Por que a água importa tanto num bar, se o cliente vem pelo drink?
Porque ela já está no drink. Gelo e diluição respondem por parte significativa do volume final de um copo batido ou mexido, e os dois são água. Um bar que trata a água como item de limpeza e não como ingrediente está deixando um dos componentes mais presentes da carta fora do controle de qualidade — e depois procura no destilado um defeito que veio da rede.
Preciso de água tratada só para a máquina de gelo?
A máquina de gelo é o ponto mais crítico, porque o gelo não passa por nenhuma barreira depois dela: derrete dentro do copo do cliente. Mas isolar só a máquina de gelo deixa de fora a água da mesa, a diluição em batida e a água de bancada. O projeto que costuma fazer sentido combina proteção da instalação inteira com um ponto de saída próprio para o serviço.
A máquina de água com gás substitui a garrafa que eu compro hoje?

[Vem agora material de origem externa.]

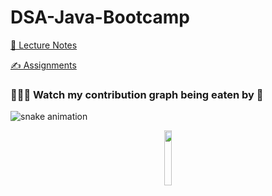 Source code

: # DSA-Java-Bootcamp






[📂 Lecture Notes][1]

[✍️ Assignments][2]


[1]:https://github.com/kunal-kushwaha/DSA-Bootcamp-Java/tree/main/lectures "Assignments"
[2]:https://github.com/kunal-kushwaha/DSA-Bootcamp-Java/tree/main/assignments "Lectures"

### 👨🏻‍💻 Watch my contribution graph being eaten by 🐍

![snake animation](https://github.com/vishalsingh2972/vishalsingh2972/blob/output/github-contribution-grid-snake.svg)

<div align="center">
  <img width="15%" src="https://visitor-badge.glitch.me/badge?page_id=thatbeautifuldream" />
</div>
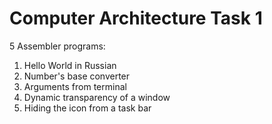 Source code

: # Computer Architecture Task 1

5 Assembler programs:
1.  Hello World in Russian
2.  Number's base converter
3.  Arguments from terminal
4.  Dynamic transparency of a window
5.  Hiding the icon from a task bar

Sim, e é a parte da conta que mais surpreende dono de bar: água com gás ocupa depósito, precisa ser gelada com antecedência, chega de caminhão, volta como casco ou vira plástico — e serve uma mesa por vez. Carbonatada no balcão, ela vira um ponto de saída que não acaba no sábado à noite.
Dá para instalar torneira de balcão, no estilo chopeira?

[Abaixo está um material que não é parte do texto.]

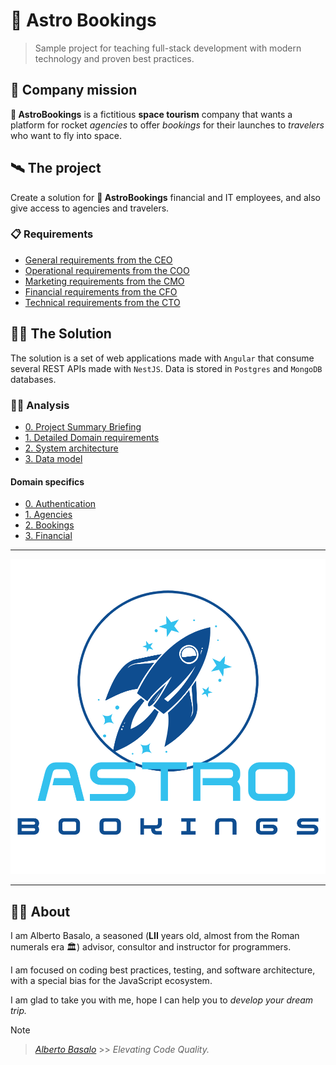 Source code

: # 🚀 Astro Bookings

> Sample project for teaching full-stack development with modern technology and proven best practices.

## 📡 Company mission

**🚀 AstroBookings** is a fictitious **space tourism** company that wants a platform for rocket _agencies_ to offer _bookings_ for their launches to _travelers_ who want to fly into space.

## 🛰️ The project

Create a solution for **🚀 AstroBookings** financial and IT employees, and also give access to agencies and travelers.

### 📋 Requirements

- [General requirements from the CEO](./0-requirements/1-AstroBookings-General_requirements-CEO-letter.md)
- [Operational requirements from the COO](./0-requirements/2-AstroBookings-Operational_requirements-COO-letter.md)
- [Marketing requirements from the CMO](./0-requirements/3-AstroBookings-Marqueting_requirements-CMO-letter.md)
- [Financial requirements from the CFO](./0-requirements/4-AstroBookings-Financial_requirements-CFO-letter.md)
- [Technical requirements from the CTO](./0-requirements/5-AstroBookings-Technical_requirements-CTO-letter.md)

## 🧑‍💻 The Solution

The solution is a set of web applications made with `Angular` that consume several REST APIs made with `NestJS`. Data is stored in `Postgres` and `MongoDB` databases.

### 🧑‍🔬 Analysis

- [0. Project Summary Briefing](./1-analysis/0-astrobookings-project-briefing.md)
- [1. Detailed Domain requirements](./1-analysis/1-astrobookings-domain-requirements.md)
- [2. System architecture](./1-analysis/2-astrobookings-system-architecture.md)
- [3. Data model](./1-analysis/3-astrobookings-erd.md)

#### Domain specifics

- [0. Authentication](./1-analysis/5_0-astrobookings-authentication-domain.md)
- [1. Agencies](./1-analysis/5_1-astrobookings-agency-management-domain.md)
- [2. Bookings](./1-analysis/5_2-astrobookings-booking-management-domain.md)
- [3. Financial](./1-analysis/5_3-astrobookings-financial-operations-domain.md)

---

![Astro Bookings Logo](../AstroBookings.png)

<!-- ## [📚 Project wiki](https://github.com/AstroBookings/.github/wiki)

Documentation relative to the project (requirements, design, coding guides, user manual...) -->

---

## 👨‍🚀 About

I am Alberto Basalo, a seasoned (**LII** years old, almost from the Roman numerals era 🏛️) advisor, consultor and instructor for programmers.

I am focused on coding best practices, testing, and software architecture, with a special bias for the JavaScript ecosystem.

I am glad to take you with me, hope I can help you to _develop your dream trip._

> [!NOTE]
>
> > _[Alberto Basalo](https://github.com/albertobasalo)_ >> _Elevating Code Quality._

Dá, e para muitos bares é a escolha certa. A saída mecânica em estilo chopeira tem presença de balcão e devolve o controle da dose para a mão de quem serve. A alternativa é a botoeira eletrônica com dose programada, que padroniza a garrafa que vai à mesa. A decisão sai do serviço da casa, não da capacidade do equipamento.
O compressor faz barulho no salão?
Todo equipamento de refrigeração faz algum ruído, e em bar pequeno isso é uma variável real de projeto — junto com o calor dissipado e o espaço livre atrás do equipamento. Por isso a posição de instalação é decidida na vistoria, com a casa em pé, e não no desenho. Encostar o equipamento na parede para ganhar dez centímetros é o erro mais comum e o mais caro em vida útil.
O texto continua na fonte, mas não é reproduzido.